Demonstrators hold a banner on the steps of the US Supreme Court in 2012 during a protest against the death penalty. (AP photo)

The US Supreme Court has blocked the next three executions scheduled in Oklahoma due to concerns about the controversial drug cocktail the state uses for lethal injections.

Both the Oklahoma state and lawyers for three convicts had called on the court to put the executions of three men on hold, including Richard Glossip, who was scheduled to die Thursday night, until a decision is made on whether the state’s protocol for lethal injection is constitutional.  

The Supreme Court said on Wednesday that Oklahoma could not execute prisoners using the sedative midazolam while the case is pending, which will be heard in April.  

"It is hereby ordered that petitioners' executions using midazolam are stayed pending final disposition of this case," the court ruled.

The botched execution of Clayton Lockett in April 2014 in Oklahoma and other similar cases in Ohio and Arizona became very controversial in the US with human rights group calling for an end to the torturous killings.

Lockett’s execution went so badly that the authorities tried to cancel it before it was over. Doctors could not save Lockett, which led to his death reportedly of a heart attack. The warden later described the execution as "a bloody mess."

The state, which put executions on hold after Lockett moaned and writhed on the gurney for 43 minutes before his death, was about to resume them.

On Friday, the Supreme Court agreed to decide a case on the constitutionality of the new combinations of drugs used for executions.

The tragic end to Lockett's life caused Oklahoma to postpone the execution of a second inmate named Charles Warner for nine months.
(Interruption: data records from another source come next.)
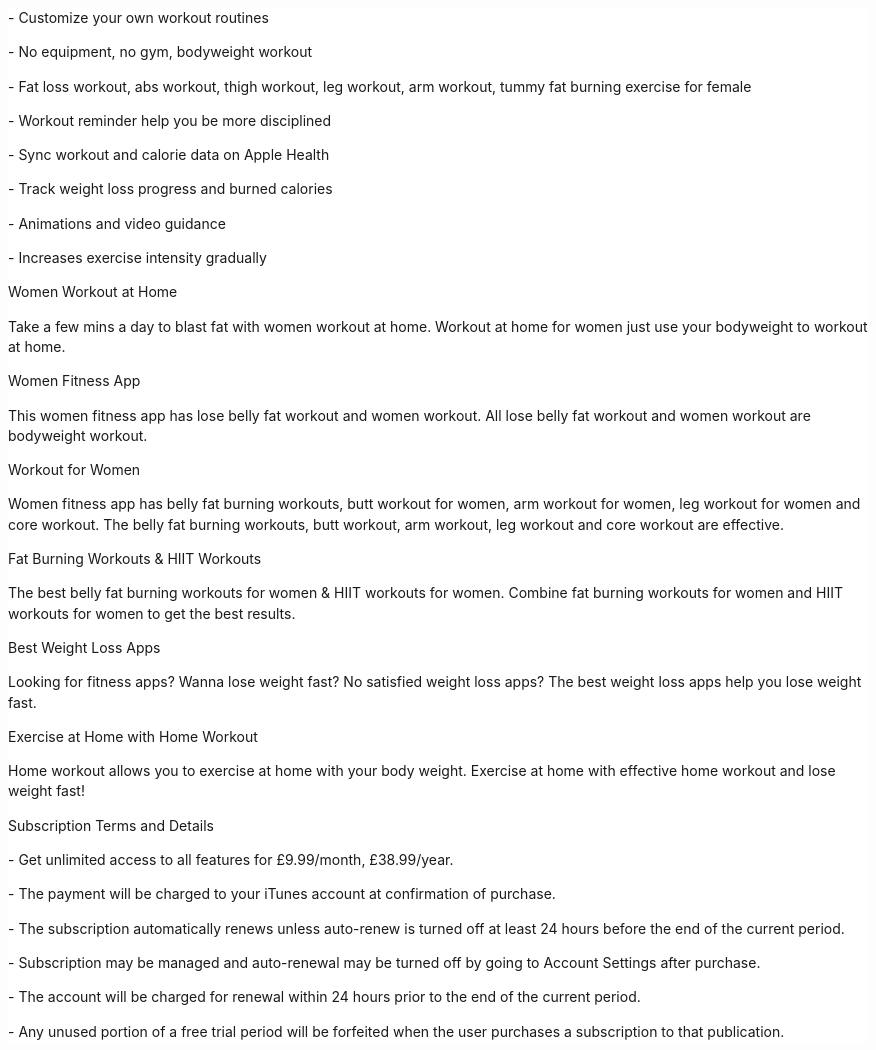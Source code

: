 \- Customize your own workout routines

\- No equipment, no gym, bodyweight workout

\- Fat loss workout, abs workout, thigh workout, leg workout, arm workout, tummy fat burning exercise for female

\- Workout reminder help you be more disciplined

\- Sync workout and calorie data on Apple Health

\- Track weight loss progress and burned calories

\- Animations and video guidance

\- Increases exercise intensity gradually

Women Workout at Home

Take a few mins a day to blast fat with women workout at home. Workout at home for women just use your bodyweight to workout at home.

Women Fitness App

This women fitness app has lose belly fat workout and women workout. All lose belly fat workout and women workout are bodyweight workout.

Workout for Women

Women fitness app has belly fat burning workouts, butt workout for women, arm workout for women, leg workout for women and core workout. The belly fat burning workouts, butt workout, arm workout, leg workout and core workout are effective.

Fat Burning Workouts & HIIT Workouts

The best belly fat burning workouts for women & HIIT workouts for women. Combine fat burning workouts for women and HIIT workouts for women to get the best results.

Best Weight Loss Apps

Looking for fitness apps? Wanna lose weight fast? No satisfied weight loss apps? The best weight loss apps help you lose weight fast.

Exercise at Home with Home Workout

Home workout allows you to exercise at home with your body weight. Exercise at home with effective home workout and lose weight fast!

Subscription Terms and Details

\- Get unlimited access to all features for £9.99/month, £38.99/year.

\- The payment will be charged to your iTunes account at confirmation of purchase.

\- The subscription automatically renews unless auto-renew is turned off at least 24 hours before the end of the current period.

\- Subscription may be managed and auto-renewal may be turned off by going to Account Settings after purchase.

\- The account will be charged for renewal within 24 hours prior to the end of the current period.

\- Any unused portion of a free trial period will be forfeited when the user purchases a subscription to that publication.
He was executed on January 15, when the Supreme Court on a 5-4 vote declined to halt it. Both death row inmates were African American.

According to the American Civil Liberties Union (ACLU), the racial ratio of the victims of the death penalty in the US has been striking since the revival of the practice in 1976, with the penalty being disproportionately imposed on blacks and ethnic minorities.

Statistics released by the Texas Department of Criminal Justice show that 11 of the 16 executed prisoners in the state of Texas, which has been responsible for nearly 40 percent of all executions in the US since 1976, were African American or Hispanic in 2013.